Autophiles can stop at the Cadillac Ranch in Amarillo (TX), Spindle in Berwyn (IL), and Carhenge in Alliance (NE). Larger-than-life characters of myth, legend, and fantasy emerge as oversized statutes of Paul Bunyan in Bemidji (MN), Bangor (ME), and Klamath (CA). Superman stands tall in Metropolis (IL), Popeye in Crystal City (TX), Steve Canyon in Idaho Springs (CO), and the Jolly Green Giant in Blue Earth (MN).

Motorists who want to return with images worthy of their personal gallery of world records may want to click on the world’s largest baseball bat (Louisville, KY), thermometer (Baker, CA), fire hydrant (Beaumont, TX), red wagon (Spokane, WA), buffalo (Jamestown, SD), chair (Anniston, AZ), or chest of drawers (High Point, NC).

It is only natural that people will want to make rest stops or just stretch their legs a bit. They can do just that while enjoying the Corn Palace in Mitchell or Wall Drug Store in South Dakota or perhaps at the House on the Rock in Spring Green, Wisconsin. There is no better place in the entire country to stretch legs and arms than the Four Corners Marker where one can recline in four states (Arizona, New Mexico, Utah, and Colorado) at the same time.

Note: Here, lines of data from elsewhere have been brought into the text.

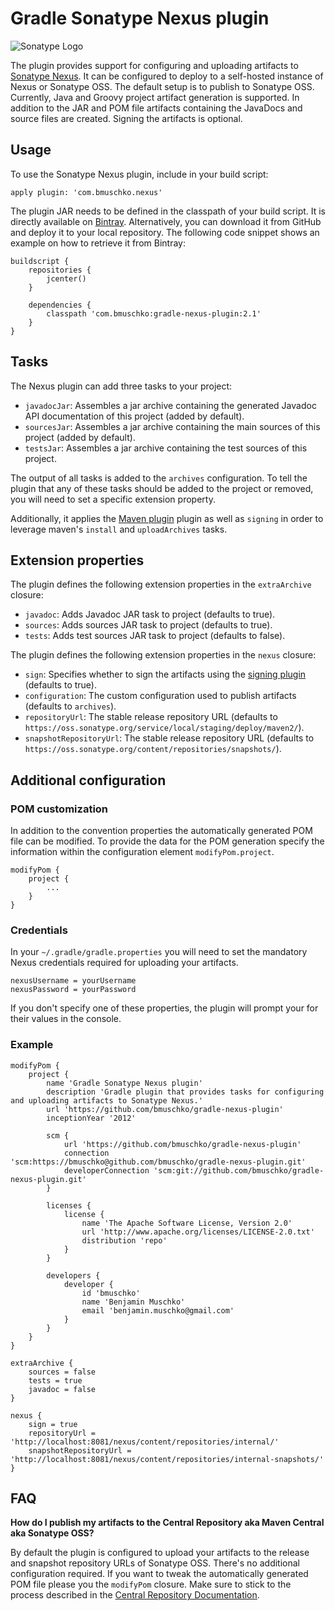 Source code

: # Gradle Sonatype Nexus plugin

![Sonatype Logo](http://media.marketwire.com/attachments/200910/580330_sonatype.gif)

The plugin provides support for configuring and uploading artifacts to [Sonatype Nexus](http://www.sonatype.org/nexus/). It can
be configured to deploy to a self-hosted instance of Nexus or Sonatype OSS. The default setup is to publish
to Sonatype OSS. Currently, Java and Groovy project artifact generation is supported. In addition to the JAR and POM file
 artifacts containing the JavaDocs and source files are created. Signing the artifacts is optional.

## Usage

To use the Sonatype Nexus plugin, include in your build script:

    apply plugin: 'com.bmuschko.nexus'

The plugin JAR needs to be defined in the classpath of your build script. It is directly available on
[Bintray](https://bintray.com/bmuschko/gradle-plugins/com.bmuschko%3Agradle-nexus-plugin).
Alternatively, you can download it from GitHub and deploy it to your local repository. The following code snippet shows an
example on how to retrieve it from Bintray:

    buildscript {
        repositories {
            jcenter()
        }

        dependencies {
            classpath 'com.bmuschko:gradle-nexus-plugin:2.1'
        }
    }

## Tasks

The Nexus plugin can add three tasks to your project:
* `javadocJar`: Assembles a jar archive containing the generated Javadoc API documentation of this project (added by default).
* `sourcesJar`: Assembles a jar archive containing the main sources of this project (added by default).
* `testsJar`: Assembles a jar archive containing the test sources of this project.

The output of all tasks is added to the `archives` configuration. To tell the plugin that any of these tasks should be
added to the project or removed, you will need to set a specific extension property.

Additionally, it applies the [Maven plugin](http://gradle.org/docs/current/userguide/maven_plugin.html) plugin as well
as `signing` in order to leverage maven's `install` and `uploadArchives` tasks.

## Extension properties

The plugin defines the following extension properties in the `extraArchive` closure:

* `javadoc`: Adds Javadoc JAR task to project (defaults to true).
* `sources`: Adds sources JAR task to project (defaults to true).
* `tests`: Adds test sources JAR task to project (defaults to false).

The plugin defines the following extension properties in the `nexus` closure:

* `sign`: Specifies whether to sign the artifacts using the [signing plugin](http://gradle.org/docs/current/userguide/signing_plugin.html) (defaults to true).
* `configuration`: The custom configuration used to publish artifacts (defaults to `archives`).
* `repositoryUrl`: The stable release repository URL (defaults to `https://oss.sonatype.org/service/local/staging/deploy/maven2/`).
* `snapshotRepositoryUrl`: The stable release repository URL (defaults to `https://oss.sonatype.org/content/repositories/snapshots/`).

## Additional configuration

### POM customization

In addition to the convention properties the automatically generated POM file can be modified. To provide the data for
the POM generation specify the information within the configuration element `modifyPom.project`.

    modifyPom {
        project {
            ...
        }
    }

### Credentials

In your `~/.gradle/gradle.properties` you will need to set the mandatory Nexus credentials required for uploading your artifacts.

    nexusUsername = yourUsername
    nexusPassword = yourPassword

If you don't specify one of these properties, the plugin will prompt your for their values in the console.

### Example

    modifyPom {
        project {
            name 'Gradle Sonatype Nexus plugin'
            description 'Gradle plugin that provides tasks for configuring and uploading artifacts to Sonatype Nexus.'
            url 'https://github.com/bmuschko/gradle-nexus-plugin'
            inceptionYear '2012'

            scm {
                url 'https://github.com/bmuschko/gradle-nexus-plugin'
                connection 'scm:https://bmuschko@github.com/bmuschko/gradle-nexus-plugin.git'
                developerConnection 'scm:git://github.com/bmuschko/gradle-nexus-plugin.git'
            }

            licenses {
                license {
                    name 'The Apache Software License, Version 2.0'
                    url 'http://www.apache.org/licenses/LICENSE-2.0.txt'
                    distribution 'repo'
                }
            }

            developers {
                developer {
                    id 'bmuschko'
                    name 'Benjamin Muschko'
                    email 'benjamin.muschko@gmail.com'
                }
            }
        }
    }
    
    extraArchive {
        sources = false
        tests = true
        javadoc = false
    }

    nexus {
        sign = true
        repositoryUrl = 'http://localhost:8081/nexus/content/repositories/internal/'
        snapshotRepositoryUrl = 'http://localhost:8081/nexus/content/repositories/internal-snapshots/'
    }

## FAQ

**How do I publish my artifacts to the Central Repository aka Maven Central aka Sonatype OSS?**

By default the plugin is configured to upload your artifacts to the release and snapshot repository URLs of Sonatype OSS.
There's no additional configuration required. If you want to tweak the automatically generated POM file please you the
`modifyPom` closure. Make sure to stick to the process described in
the [Central Repository Documentation](http://central.sonatype.org/pages/producers.html).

A geographical index on the last page is arranged by states so even armchair travelers can view all the attractions in each part of this bountiful country at their convenience. Put this colorful and informative 12” x 12” volume on your shopping list, then on your coffee table, and finally on a seat in your automobile this summer. In a land marked by disease and discord in recent weeks, make plans to visit landmark attractions that make up the quirky, curious, and wonderful world of Roadside Americana.